**What you have to do**
Below are the records; extract from them the line containing "financial-assessment) ." to the line containing "4. Achira Desya Lucy (2417051069)", both lines included, exactly and with no pictures.

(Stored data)

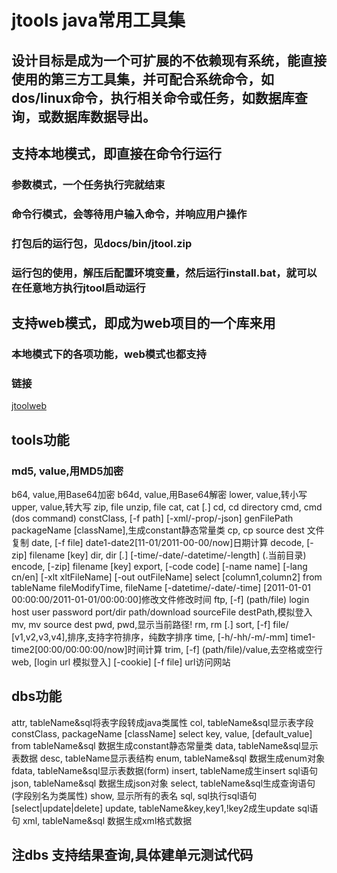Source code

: jtools java常用工具集
===================================



设计目标是成为一个可扩展的不依赖现有系统，能直接使用的第三方工具集，并可配合系统命令，如dos/linux命令，执行相关命令或任务，如数据库查询，或数据库数据导出。
-----------------------------------



 支持本地模式，即直接在命令行运行
----------------------------------- 

### 参数模式，一个任务执行完就结束
### 命令行模式，会等待用户输入命令，并响应用户操作
### 打包后的运行包，见docs/bin/jtool.zip
### 运行包的使用，解压后配置环境变量，然后运行install.bat，就可以在任意地方执行jtool启动运行




 支持web模式，即成为web项目的一个库来用
----------------------------------- 

### 本地模式下的各项功能，web模式也都支持
### 链接
[jtoolweb](http://jtoolweb.jd-app.com/)<br />





tools功能
-----------------------------------
### md5, value,用MD5加密
b64, value,用Base64加密
b64d, value,用Base64解密
lower, value,转小写
upper, value,转大写
zip, file
unzip, file
cat, cat [*.*]
cd, cd directory
cmd, cmd (dos command)
constClass, [-f path] [-xml/-prop/-json] genFilePath packageName [className],生成constant静态常量类
cp, cp source dest 文件复制
date, [-f file] date1-date2[11-01/2011-00-00/now]日期计算
decode, [-zip] filename [key]
dir, dir [*.*] [-time/-date/-datetime/-length] (.当前目录)
encode, [-zip] filename [key]
export, [-code code] [-name name] [-lang cn/en] [-xlt xltFileName] [-out outFileName] select [column1,column2] from tableName
fileModifyTime,  fileName [-datetime/-date/-time] [2011-01-01 00:00:00/2011-01-01/00:00:00]修改文件修改时间
ftp, [-f] (path/file) login host user password port/dir path/download sourceFile destPath,模拟登入
mv, mv source dest
pwd, pwd,显示当前路径!
rm, rm [*.*]
sort, [-f] file/ [v1,v2,v3,v4],排序,支持字符排序，纯数字排序
time, [-h/-hh/-m/-mm] time1-time2[00:00/00:00:00/now]时间计算
trim, [-f] (path/file)/value,去空格或空行
web, [login url 模拟登入] [-cookie] [-f file] url访问网站


dbs功能
-----------------------------------
attr, tableName&sql将表字段转成java类属性
col, tableName&sql显示表字段
constClass, packageName [className] select key, value, [default_value] from tableName&sql 数据生成constant静态常量类
data, tableName&sql显示表数据
desc, tableName显示表结构
enum, tableName&sql 数据生成enum对象
fdata, tableName&sql显示表数据(form)
insert, tableName成生insert sql语句
json, tableName&sql 数据生成json对象
select, tableName&sql生成查询语句(字段别名为类属性)
show, 显示所有的表名
sql, sql执行sql语句[select|update|delete]
update, tableName&key,key1,!key2成生update sql语句
xml, tableName&sql 数据生成xml格式数据

## 注dbs 支持结果查询,具体建单元测试代码




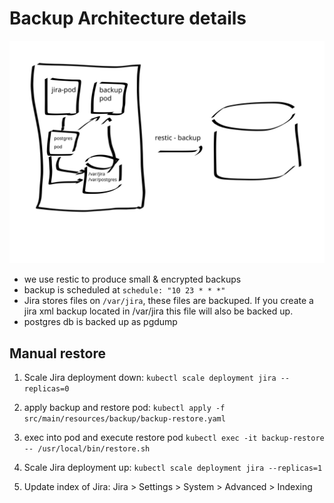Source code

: # Backup Architecture details

![](backup.svg)

* we use restic to produce small & encrypted backups
* backup is scheduled at `schedule: "10 23 * * *"`
* Jira stores files on `/var/jira`, these files are backuped. If you create a jira xml backup located in /var/jira this file will also be backed up.
* postgres db is backed up as pgdump

## Manual restore

1) Scale Jira deployment down:
`kubectl scale deployment jira --replicas=0`

2) apply backup and restore pod:
`kubectl apply -f src/main/resources/backup/backup-restore.yaml`

3) exec into pod and execute restore pod
`kubectl exec -it backup-restore -- /usr/local/bin/restore.sh`

4) Scale Jira deployment up:
`kubectl scale deployment jira --replicas=1`

5) Update index of Jira:
Jira > Settings > System > Advanced > Indexing
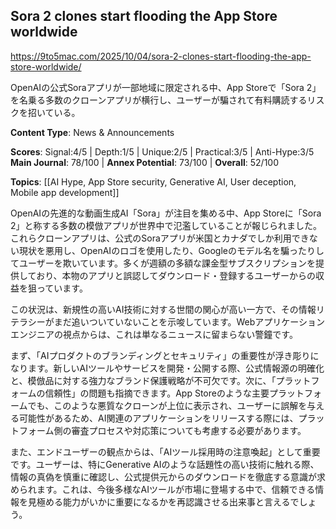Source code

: ## Sora 2 clones start flooding the App Store worldwide

https://9to5mac.com/2025/10/04/sora-2-clones-start-flooding-the-app-store-worldwide/

OpenAIの公式Soraアプリが一部地域に限定される中、App Storeで「Sora 2」を名乗る多数のクローンアプリが横行し、ユーザーが騙されて有料購読するリスクを招いている。

**Content Type**: News & Announcements

**Scores**: Signal:4/5 | Depth:1/5 | Unique:2/5 | Practical:3/5 | Anti-Hype:3/5
**Main Journal**: 78/100 | **Annex Potential**: 73/100 | **Overall**: 52/100

**Topics**: [[AI Hype, App Store security, Generative AI, User deception, Mobile app development]]

OpenAIの先進的な動画生成AI「Sora」が注目を集める中、App Storeに「Sora 2」と称する多数の模倣アプリが世界中で氾濫していることが報じられました。これらクローンアプリは、公式のSoraアプリが米国とカナダでしか利用できない現状を悪用し、OpenAIのロゴを使用したり、Googleのモデル名を騙ったりしてユーザーを欺いています。多くが週額の多額な課金型サブスクリプションを提供しており、本物のアプリと誤認してダウンロード・登録するユーザーからの収益を狙っています。

この状況は、新規性の高いAI技術に対する世間の関心が高い一方で、その情報リテラシーがまだ追いついていないことを示唆しています。Webアプリケーションエンジニアの視点からは、これは単なるニュースに留まらない警鐘です。

まず、「AIプロダクトのブランディングとセキュリティ」の重要性が浮き彫りになります。新しいAIツールやサービスを開発・公開する際、公式情報源の明確化と、模倣品に対する強力なブランド保護戦略が不可欠です。次に、「プラットフォームの信頼性」の問題も指摘できます。App Storeのような主要プラットフォームでも、このような悪質なクローンが上位に表示され、ユーザーに誤解を与える可能性があるため、AI関連のアプリケーションをリリースする際には、プラットフォーム側の審査プロセスや対応策についても考慮する必要があります。

また、エンドユーザーの観点からは、「AIツール採用時の注意喚起」として重要です。ユーザーは、特にGenerative AIのような話題性の高い技術に触れる際、情報の真偽を慎重に確認し、公式提供元からのダウンロードを徹底する意識が求められます。これは、今後多様なAIツールが市場に登場する中で、信頼できる情報を見極める能力がいかに重要になるかを再認識させる出来事と言えるでしょう。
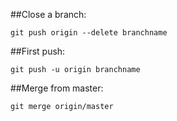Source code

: ##Close a branch:

`git push origin --delete branchname`

##First push:

`git push -u origin branchname`

##Merge from master:

`git merge origin/master`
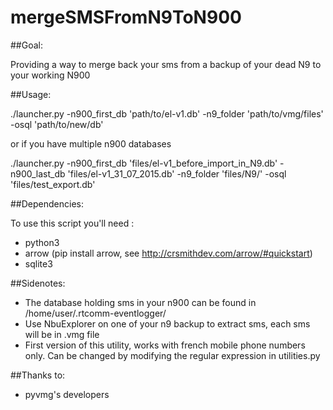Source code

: # mergeSMSFromN9ToN900

##Goal:

Providing a way to merge back your sms from a backup of your dead N9 to your working N900

##Usage:

./launcher.py -n900_first_db 'path/to/el-v1.db' -n9_folder 'path/to/vmg/files' -osql 'path/to/new/db'

or if you have multiple n900 databases

./launcher.py -n900_first_db 'files/el-v1_before_import_in_N9.db' -n900_last_db 'files/el-v1_31_07_2015.db' -n9_folder 'files/N9/' -osql 'files/test_export.db'

##Dependencies:

To use this script you'll need :
- python3
- arrow (pip install arrow, see http://crsmithdev.com/arrow/#quickstart)
- sqlite3

##Sidenotes:

- The database holding sms in your n900 can be found in /home/user/.rtcomm-eventlogger/
- Use NbuExplorer on one of your n9 backup to extract sms, each sms will be in .vmg file
- First version of this utility, works with french mobile phone numbers only. Can be changed by modifying the regular expression in utilities.py

##Thanks to:
- pyvmg's developers
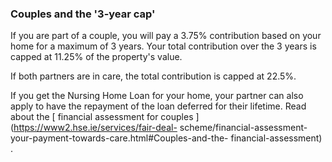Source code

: ###  Couples and the '3-year cap'

If you are part of a couple, you will pay a 3.75% contribution based on your
home for a maximum of 3 years. Your total contribution over the 3 years is
capped at 11.25% of the property's value.

If both partners are in care, the total contribution is capped at 22.5%.

If you get the Nursing Home Loan for your home, your partner can also apply to
have the repayment of the loan deferred for their lifetime. Read about the [
financial assessment for couples ](https://www2.hse.ie/services/fair-deal-
scheme/financial-assessment-your-payment-towards-care.html#Couples-and-the-
financial-assessment) .
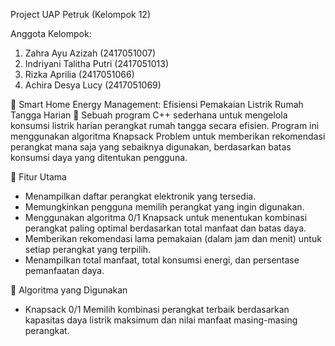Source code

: Project UAP Petruk (Kelompok 12)

Anggota Kelompok:
1. Zahra Ayu Azizah (2417051007)
2. Indriyani Talitha Putri (2417051013)
3. Rizka Aprilia (2417051066)
4. Achira Desya Lucy (2417051069)

🔌 Smart Home Energy Management: Efisiensi Pemakaian Listrik Rumah Tangga Harian 🔌 
Sebuah program C++ sederhana untuk mengelola konsumsi listrik harian perangkat rumah tangga secara efisien. Program ini menggunakan algoritma Knapsack Problem untuk memberikan rekomendasi perangkat mana saja yang sebaiknya digunakan, berdasarkan batas konsumsi daya yang ditentukan pengguna.

📌 Fitur Utama
- Menampilkan daftar perangkat elektronik yang tersedia.
- Memungkinkan pengguna memilih perangkat yang ingin digunakan.
- Menggunakan algoritma 0/1 Knapsack untuk menentukan kombinasi perangkat paling optimal berdasarkan total manfaat dan batas daya.
- Memberikan rekomendasi lama pemakaian (dalam jam dan menit) untuk setiap perangkat yang terpilih.
- Menampilkan total manfaat, total konsumsi energi, dan persentase pemanfaatan daya.

🧠 Algoritma yang Digunakan
- Knapsack 0/1
Memilih kombinasi perangkat terbaik berdasarkan kapasitas daya listrik maksimum dan nilai manfaat masing-masing perangkat.
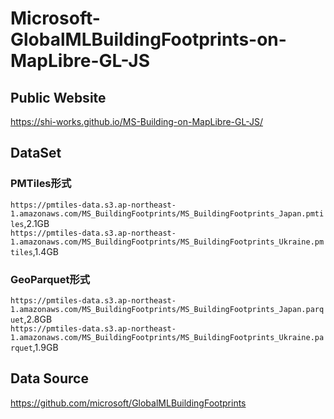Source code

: # Microsoft-GlobalMLBuildingFootprints-on-MapLibre-GL-JS
## Public Website
https://shi-works.github.io/MS-Building-on-MapLibre-GL-JS/

## DataSet 
### PMTiles形式
`https://pmtiles-data.s3.ap-northeast-1.amazonaws.com/MS_BuildingFootprints/MS_BuildingFootprints_Japan.pmtiles`,2.1GB  
`https://pmtiles-data.s3.ap-northeast-1.amazonaws.com/MS_BuildingFootprints/MS_BuildingFootprints_Ukraine.pmtiles`,1.4GB  

### GeoParquet形式
`https://pmtiles-data.s3.ap-northeast-1.amazonaws.com/MS_BuildingFootprints/MS_BuildingFootprints_Japan.parquet`,2.8GB  
`https://pmtiles-data.s3.ap-northeast-1.amazonaws.com/MS_BuildingFootprints/MS_BuildingFootprints_Ukraine.parquet`,1.9GB  

## Data Source
https://github.com/microsoft/GlobalMLBuildingFootprints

**Answer box**
financial-assessment) .
Source code

: Project UAP Petruk (Kelompok 12)

Anggota Kelompok:
1. Zahra Ayu Azizah (2417051007)
2. Indriyani Talitha Putri (2417051013)
3. Rizka Aprilia (2417051066)
4. Achira Desya Lucy (2417051069)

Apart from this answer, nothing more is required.